> Description of the task: The required output is the exact run of lines below that opens at the line with "- [x] [Outdated" and closes at the line with "- [ ] [Admin".

(Saved data entries)

====================

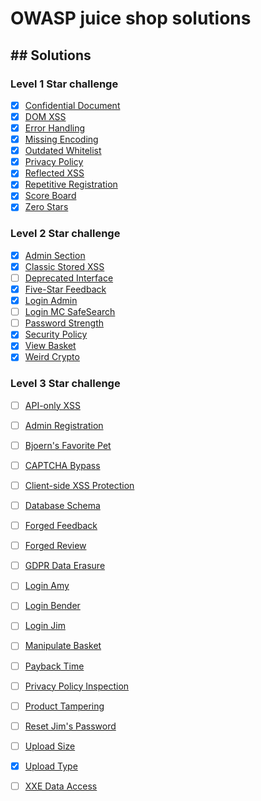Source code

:# OWASP juice shop solutions

## ## Solutions

### Level 1 Star challenge

- [x] [Confidential Document](../master/Level1/confidential-doc.md)
- [x] [DOM XSS](../master/Level1/dom-xss.md)
- [x] [Error Handling](../master/Level1/error-handling.md)
- [x] [Missing Encoding](../master/Level1/missing-encoding.md)
- [x] [Outdated Whitelist](../master/Level1/outdated-whitelist.md)
- [x] [Privacy Policy](../master/Level1/privacy-policy.md)
- [x] [Reflected XSS](../master/Level1/reflected-xss.md)
- [x] [Repetitive Registration](../master/Level1/repeat-register.md)
- [x] [Score Board](../master/Level1/score-board.md)
- [x] [Zero Stars](../master/Level1/zero-stars.md)

### Level 2 Star challenge

- [x] [Admin Section](../master/Level2/admin-section.md)
- [x] [Classic Stored XSS](../master/Level2/classic-stored-xss.md)
- [ ] [Deprecated Interface]()
- [x] [Five-Star Feedback](../master/Level2/five-star-feedback.md)
- [x] [Login Admin](../master/Level2/login-admin.md)
- [ ] [Login MC SafeSearch]()
- [ ] [Password Strength]()
- [x] [Security Policy](../master/Level2/security-policy.md)
- [x] [View Basket](../master/Level2/view-basket.md)
- [x] [Weird Crypto](../master/Level2/wierd-crypto.md)

### Level 3 Star challenge

- [ ] [API-only XSS](../master/Level3/.md)
- [ ] [Admin Registration](../master/Level3/.md)
- [ ] [Bjoern's Favorite Pet](../master/Level3/.md)
- [ ] [CAPTCHA Bypass](../master/Level3/.md)
- [ ] [Client-side XSS Protection](../master/Level3/.md)
- [ ] [Database Schema](../master/Level3/.md)
- [ ] [Forged Feedback](../master/Level3/.md)
- [ ] [Forged Review](../master/Level3/.md)
- [ ] [GDPR Data Erasure](../master/Level3/.md)
- [ ] [Login Amy](../master/Level3/.md)
- [ ] [Login Bender](../master/Level3/.md)
- [ ] [Login Jim](../master/Level3/.md)
- [ ] [Manipulate Basket](../master/Level3/.md)
- [ ] [Payback Time](../master/Level3/.md)
- [ ] [Privacy Policy Inspection](../master/Level3/.md)
- [ ] [Product Tampering](../master/Level3/.md)
- [ ] [Reset Jim's Password](../master/Level3/.md)
- [ ] [Upload Size](../master/Level3/.md)
- [x] [Upload Type](../master/Level3/upload-type.md)
- [ ] [XXE Data Access](../master/Level3/.md)





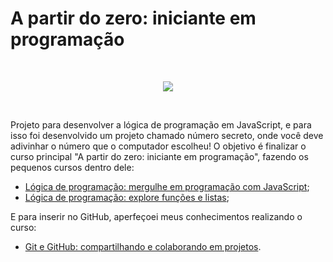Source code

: # A partir do zero: iniciante em programação
<br>
<p align="center">
<img loading="lazy" src="http://img.shields.io/static/v1?label=STATUS&message=EM%20DESENVOLVIMENTO&color=GREEN&style=for-the-badge"/>
</p>
<br>


Projeto para desenvolver a lógica de programação em JavaScript, e para isso foi desenvolvido um projeto chamado número secreto, onde você deve adivinhar o número que o computador escolheu!
O objetivo é finalizar o curso principal "A partir do zero: iniciante em programação", fazendo os pequenos cursos dentro dele:

- [Lógica de programação: mergulhe em programação com JavaScript](https://cursos.alura.com.br/course/logica-programacao-mergulhe-programacao-javascript?preRequirementFrom=git-github-compartilhando-colaborando-projetos);
- [Lógica de programação: explore funções e listas](https://cursos.alura.com.br/course/logica-programacao-funcoes-listas?preRequirementFrom=git-github-compartilhando-colaborando-projetos);
  
E para inserir no GitHub, aperfeçoei meus conhecimentos realizando o curso:
- [Git e GitHub: compartilhando e colaborando em projetos](https://cursos.alura.com.br/course/git-github-compartilhando-colaborando-projetos).
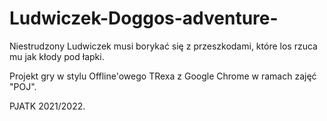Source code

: # Ludwiczek-Doggos-adventure-
Niestrudzony Ludwiczek musi borykać się z przeszkodami, które los rzuca mu jak kłody pod łapki.



Projekt gry w stylu Offline'owego TRexa z Google Chrome w ramach zajęć "POJ".

PJATK 2021/2022.
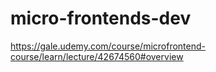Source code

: # micro-frontends-dev
https://gale.udemy.com/course/microfrontend-course/learn/lecture/42674560#overview

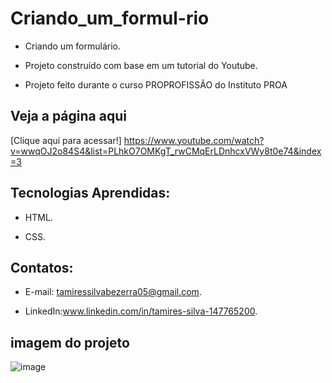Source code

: # Criando_um_formul-rio

 - Criando um formulário.
   
 - Projeto construído com base em um tutorial do Youtube.

 - Projeto feito durante o curso PROPROFISSÃO do Instituto PROA
   
## Veja a página aqui

 [Clique aqui para acessar!] https://www.youtube.com/watch?v=wwqOJ2o84S4&list=PLhkO7OMKgT_rwCMqErLDnhcxVWy8t0e74&index=3
   
## Tecnologias Aprendidas:
 - HTML.
   
 - CSS.

## Contatos:
 - E-mail: tamiressilvabezerra05@gmail.com.
   
 - LinkedIn:www.linkedin.com/in/tamires-silva-147765200.

    
    
## imagem do projeto

![image](https://github.com/tamiressil/Criando_um_formul-rio/assets/163886976/4fde505d-90e2-4ea3-a92e-29a17e5f6ca4)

====================

> Output of the task:
- [x] [Outdated Whitelist](../master/Level1/outdated-whitelist.md)
- [x] [Privacy Policy](../master/Level1/privacy-policy.md)
- [x] [Reflected XSS](../master/Level1/reflected-xss.md)
- [x] [Repetitive Registration](../master/Level1/repeat-register.md)
- [x] [Score Board](../master/Level1/score-board.md)
- [x] [Zero Stars](../master/Level1/zero-stars.md)

### Level 2 Star challenge

- [x] [Admin Section](../master/Level2/admin-section.md)
- [x] [Classic Stored XSS](../master/Level2/classic-stored-xss.md)
- [ ] [Deprecated Interface]()
- [x] [Five-Star Feedback](../master/Level2/five-star-feedback.md)
- [x] [Login Admin](../master/Level2/login-admin.md)
- [ ] [Login MC SafeSearch]()
- [ ] [Password Strength]()
- [x] [Security Policy](../master/Level2/security-policy.md)
- [x] [View Basket](../master/Level2/view-basket.md)
- [x] [Weird Crypto](../master/Level2/wierd-crypto.md)

### Level 3 Star challenge

- [ ] [API-only XSS](../master/Level3/.md)
- [ ] [Admin Registration](../master/Level3/.md)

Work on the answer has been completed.